Search engine unites Robots file standard

Search index props up 3 tycoons to hit extremely, but now and then also cooperate. Last year Google, yahoo, microsoft cooperates, observe uniform Sitemaps standard jointly. Before two days of 3 tycoons announce at the same time again, the Robots.txt file standard that observes jointly. Google, yahoo, microsoft sent a card on the official gain guest in oneself severally, announce the standard of 3 Robots.txt files that support and Meta label, and a few respective and peculiar standards. A summary is done below.

3 Robots file records that bear include:

Disallow – tells a spider not to want capture certain file or catalog. If next face code will prevent spider capture all website files:

User-agent: *

Disallow: /

Allow – tells a spider should capture is certain file. Allow and Disallow cooperate to use, can tell a spider a certain catalog falls, major not capture, capture one part. If next face code will make spider not capture Ab catalog issues other document, a capture among them the file below Cd:

User-agent: *

Disallow: / Ab/

Allow: / Ab

$ is connected match accord with – the character that matchs URL ending. If next face code will allow spider visit to be suffixal URL with.htm:

User-agent: *

Allow: .htm$

* is connected match accord with – tell a spider to match random a paragraph of character. Following faces a paragraph of code will prohibit spider capture is all Htm file:

User-agent: *

Disallow: / *.htm

Sitemaps position – where is the website map that tells a spider you, the format is: Sitemap: <sitemap_location>

3 Meta label that bear include:

NOINDEX – tells a spider not to index a certain webpage.

NOFOLLOW – tells a spider not to dog the link on the webpage.

NOSNIPPET – tells a spider to demonstrative character shows in searching a result.

NOARCHIVE – tells a spider not to show snapshot.

NOODP – tells a spider not to use the caption in open catalog and specification.

These are recorded above or label, 3 support jointly now.
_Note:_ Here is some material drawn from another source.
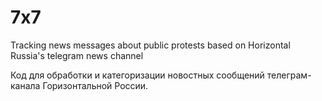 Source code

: # 7x7
Tracking news messages about public protests based on Horizontal Russia's telegram news channel

Код для обработки и категоризации новостных сообщений телеграм-канала Горизонтальной России.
Connect among them match accord with to seem Yahoo Microsoft does not support before. Baidu also supports Disallow now, allow reachs two kinds to connect match accord with. I did not find Meta label the government that whether Baidu supports explains.
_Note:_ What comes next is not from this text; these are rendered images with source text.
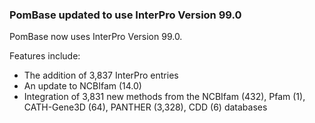 ### PomBase updated to use InterPro Version 99.0
<!-- newsfeed_thumbnail: interpro_32px.png -->

PomBase now uses InterPro Version 99.0.

Features include:

 - The addition of 3,837 InterPro entries
 - An update to NCBIfam (14.0)
 - Integration of 3,831 new methods from the NCBIfam (432), Pfam (1), CATH-Gene3D (64), PANTHER (3,328), CDD (6) databases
The Meta label that only Google bears has:

UNAVAILABLE_AFTER – tells cobweb when the page expires. After this date, not should reappear is in search result.

NOIMAGEINDEX – tells a spider not to want the picture on index page.

NOTRANSLATE – tells a spider not to translate page content.

Yahoo still bears Meta label:

Crawl-Delay – allows the frequency of capture of spider delay time.

NOYDIR – and NOODP ticket are similar, but point to Yahoo catalog, is not open catalog.

The partial Html that Robots-nocontent – tells a spider to be tagged is not the one part of webpage content, perhaps change a point of view, the main content that what tells a spider to the part is a page (the content that wants to be retrieved) .

MSN still bears Meta label: Crawl-Delay

Remind everybody watchful is additionally, robots.txt file need not exist, return 404 errors, mean allow spider capture all content. But the mistake that overtime and so on produces however when capture Robots.txt file, the likelihood brings about search engine not to collect a website, because the spider does not know whether Robots.txt file is put,be in or inside have what content, this and affirming the file is nonexistent is different.